[DATA FOR THE TASK]

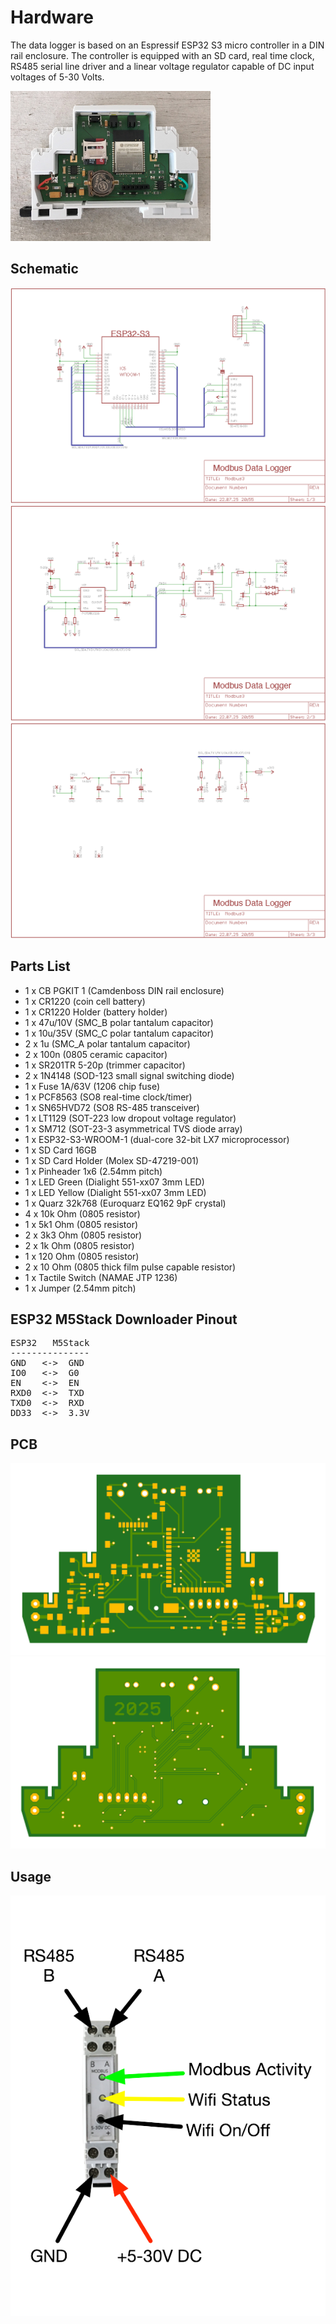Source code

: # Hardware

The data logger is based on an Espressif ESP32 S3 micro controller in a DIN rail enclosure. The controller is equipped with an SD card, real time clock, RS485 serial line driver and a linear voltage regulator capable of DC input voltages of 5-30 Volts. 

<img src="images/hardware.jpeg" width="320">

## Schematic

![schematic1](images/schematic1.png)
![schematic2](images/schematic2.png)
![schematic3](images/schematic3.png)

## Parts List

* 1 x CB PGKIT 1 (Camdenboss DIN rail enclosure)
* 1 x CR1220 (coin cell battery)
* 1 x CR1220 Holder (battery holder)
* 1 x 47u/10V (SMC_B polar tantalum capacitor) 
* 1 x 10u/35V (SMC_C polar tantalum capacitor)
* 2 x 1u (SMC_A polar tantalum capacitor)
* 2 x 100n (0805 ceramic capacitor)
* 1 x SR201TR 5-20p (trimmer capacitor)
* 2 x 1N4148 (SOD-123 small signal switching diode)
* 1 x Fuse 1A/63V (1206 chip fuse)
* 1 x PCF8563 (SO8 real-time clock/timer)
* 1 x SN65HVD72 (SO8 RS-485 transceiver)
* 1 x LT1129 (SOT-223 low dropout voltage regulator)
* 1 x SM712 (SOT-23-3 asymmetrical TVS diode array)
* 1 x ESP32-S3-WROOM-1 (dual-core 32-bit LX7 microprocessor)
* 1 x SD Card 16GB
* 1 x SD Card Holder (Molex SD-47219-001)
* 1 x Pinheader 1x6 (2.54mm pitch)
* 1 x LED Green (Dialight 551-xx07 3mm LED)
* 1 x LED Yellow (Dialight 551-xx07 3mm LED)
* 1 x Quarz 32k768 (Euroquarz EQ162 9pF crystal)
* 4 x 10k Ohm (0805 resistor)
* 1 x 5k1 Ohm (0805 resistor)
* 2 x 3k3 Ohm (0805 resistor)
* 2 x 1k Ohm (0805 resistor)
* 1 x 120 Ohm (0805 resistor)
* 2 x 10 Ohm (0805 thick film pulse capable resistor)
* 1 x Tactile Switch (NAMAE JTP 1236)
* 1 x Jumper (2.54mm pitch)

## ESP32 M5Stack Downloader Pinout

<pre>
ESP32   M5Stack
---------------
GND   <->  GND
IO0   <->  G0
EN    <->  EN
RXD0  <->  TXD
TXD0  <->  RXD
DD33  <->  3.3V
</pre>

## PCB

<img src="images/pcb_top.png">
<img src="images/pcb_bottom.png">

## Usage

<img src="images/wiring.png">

[/DATA FOR THE TASK]

__EXERCISE BRIEF__
All that is wanted is the set of lines from the one with "(SMC_B polar tantalum capacitor)" through the last line of the entries, both included, output exactly.

__SOLUTION TO THE EXERCISE__
* 1 x 47u/10V (SMC_B polar tantalum capacitor) 
* 1 x 10u/35V (SMC_C polar tantalum capacitor)
* 2 x 1u (SMC_A polar tantalum capacitor)
* 2 x 100n (0805 ceramic capacitor)
* 1 x SR201TR 5-20p (trimmer capacitor)
* 2 x 1N4148 (SOD-123 small signal switching diode)
* 1 x Fuse 1A/63V (1206 chip fuse)
* 1 x PCF8563 (SO8 real-time clock/timer)
* 1 x SN65HVD72 (SO8 RS-485 transceiver)
* 1 x LT1129 (SOT-223 low dropout voltage regulator)
* 1 x SM712 (SOT-23-3 asymmetrical TVS diode array)
* 1 x ESP32-S3-WROOM-1 (dual-core 32-bit LX7 microprocessor)
* 1 x SD Card 16GB
* 1 x SD Card Holder (Molex SD-47219-001)
* 1 x Pinheader 1x6 (2.54mm pitch)
* 1 x LED Green (Dialight 551-xx07 3mm LED)
* 1 x LED Yellow (Dialight 551-xx07 3mm LED)
* 1 x Quarz 32k768 (Euroquarz EQ162 9pF crystal)
* 4 x 10k Ohm (0805 resistor)
* 1 x 5k1 Ohm (0805 resistor)
* 2 x 3k3 Ohm (0805 resistor)
* 2 x 1k Ohm (0805 resistor)
* 1 x 120 Ohm (0805 resistor)
* 2 x 10 Ohm (0805 thick film pulse capable resistor)
* 1 x Tactile Switch (NAMAE JTP 1236)
* 1 x Jumper (2.54mm pitch)

## ESP32 M5Stack Downloader Pinout

<pre>
ESP32   M5Stack
---------------
GND   <->  GND
IO0   <->  G0
EN    <->  EN
RXD0  <->  TXD
TXD0  <->  RXD
DD33  <->  3.3V
</pre>

## PCB

<img src="images/pcb_top.png">
<img src="images/pcb_bottom.png">

## Usage

<img src="images/wiring.png">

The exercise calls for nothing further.